In \(\int 6x(3x^2+4)^5\,dx\), what substitution makes the inner expression a single variable?

For \(u=5x-1\), write \(du\) in terms of \(dx\).

Evaluate \(\int 4x(x^2+7)^3\,dx\).

Evaluate \(\int 3\cos(3x+2)\,dx\).

Evaluate \(\int \frac{2x}{x^2+9}\,dx\).

Evaluate \(\int x\sqrt{x^2+1}\,dx\).

Evaluate \(\int (2x-5)e^{x^2-5x}\,dx\).

Evaluate \(\int \frac{x^2}{1+x^3}\,dx\).

Evaluate \(\int_0^2 2x(x^2+1)^4\,dx\) by changing the limits.

Evaluate \(\int \frac{\sin(\sqrt{x})}{\sqrt{x}}\,dx\) for \(x>0\).

Evaluate \(\int x(4-x^2)^6\,dx\).

Evaluate \(\int_1^e \frac{\ln x}{x}\,dx\), and explain why the substitution changes both limits.

Evaluate \(\int x^3\sqrt{x^2+2}\,dx\).

Evaluate \(\int \frac{x}{(x+1)^4}\,dx\).

For which constant \(k\) does \(\int (kx+3)(x^2+3x+8)^7\,dx\) become a direct single-substitution integral using \(u=x^2+3x+8\)? Then evaluate it.

Evaluate \(\int \frac{x+1}{x^2+2x+5}\,dx\), making any completion of the square explicit.

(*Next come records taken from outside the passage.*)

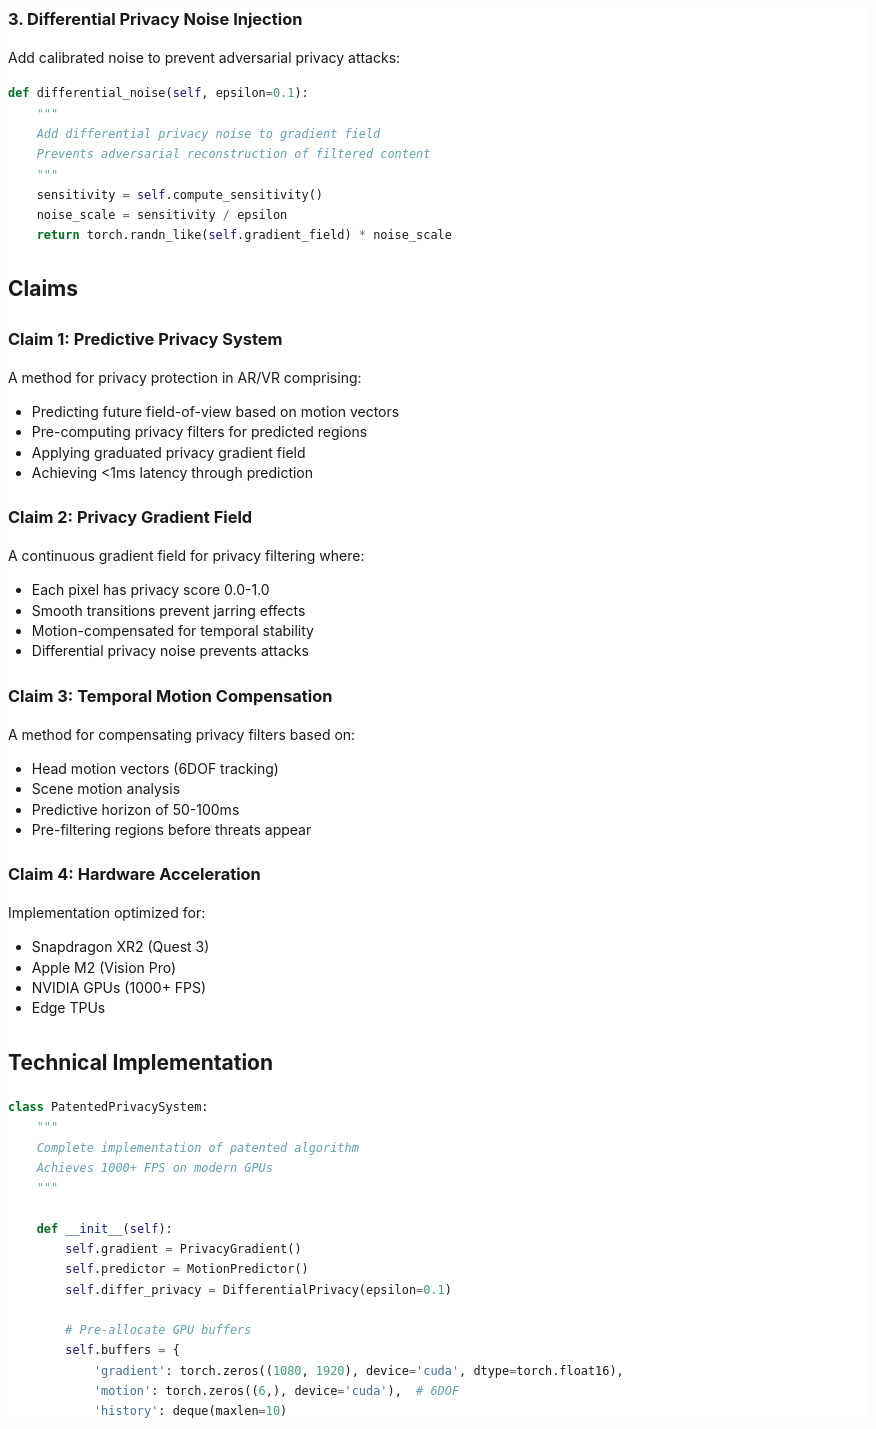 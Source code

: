 ### 3. Differential Privacy Noise Injection
Add calibrated noise to prevent adversarial privacy attacks:
```python
def differential_noise(self, epsilon=0.1):
    """
    Add differential privacy noise to gradient field
    Prevents adversarial reconstruction of filtered content
    """
    sensitivity = self.compute_sensitivity()
    noise_scale = sensitivity / epsilon
    return torch.randn_like(self.gradient_field) * noise_scale
```

## Claims

### Claim 1: Predictive Privacy System
A method for privacy protection in AR/VR comprising:
- Predicting future field-of-view based on motion vectors
- Pre-computing privacy filters for predicted regions
- Applying graduated privacy gradient field
- Achieving <1ms latency through prediction

### Claim 2: Privacy Gradient Field
A continuous gradient field for privacy filtering where:
- Each pixel has privacy score 0.0-1.0
- Smooth transitions prevent jarring effects
- Motion-compensated for temporal stability
- Differential privacy noise prevents attacks

### Claim 3: Temporal Motion Compensation
A method for compensating privacy filters based on:
- Head motion vectors (6DOF tracking)
- Scene motion analysis
- Predictive horizon of 50-100ms
- Pre-filtering regions before threats appear

### Claim 4: Hardware Acceleration
Implementation optimized for:
- Snapdragon XR2 (Quest 3)
- Apple M2 (Vision Pro)
- NVIDIA GPUs (1000+ FPS)
- Edge TPUs

## Technical Implementation

```python
class PatentedPrivacySystem:
    """
    Complete implementation of patented algorithm
    Achieves 1000+ FPS on modern GPUs
    """

    def __init__(self):
        self.gradient = PrivacyGradient()
        self.predictor = MotionPredictor()
        self.differ_privacy = DifferentialPrivacy(epsilon=0.1)

        # Pre-allocate GPU buffers
        self.buffers = {
            'gradient': torch.zeros((1080, 1920), device='cuda', dtype=torch.float16),
            'motion': torch.zeros((6,), device='cuda'),  # 6DOF
            'history': deque(maxlen=10)
```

Evaluate \(\int_0^1 \frac{x}{(1+x^2)^2}\,dx\), and state whether the value is positive or negative before computing it.

A student claims \(\int 2x\cos(x^2)\,dx=2x\sin(x^2)+C\). Identify the error and give the correct antiderivative.

Evaluate \(\int \frac{x^2}{\sqrt{1+x^3}}\,dx\) and justify the constant factor carefully.

Show that \(\int_a^b f'(x)F(f(x))\,dx=\int_{f(a)}^{f(b)}F(u)\,du\), assuming \(f\) is differentiable and the substitution is valid.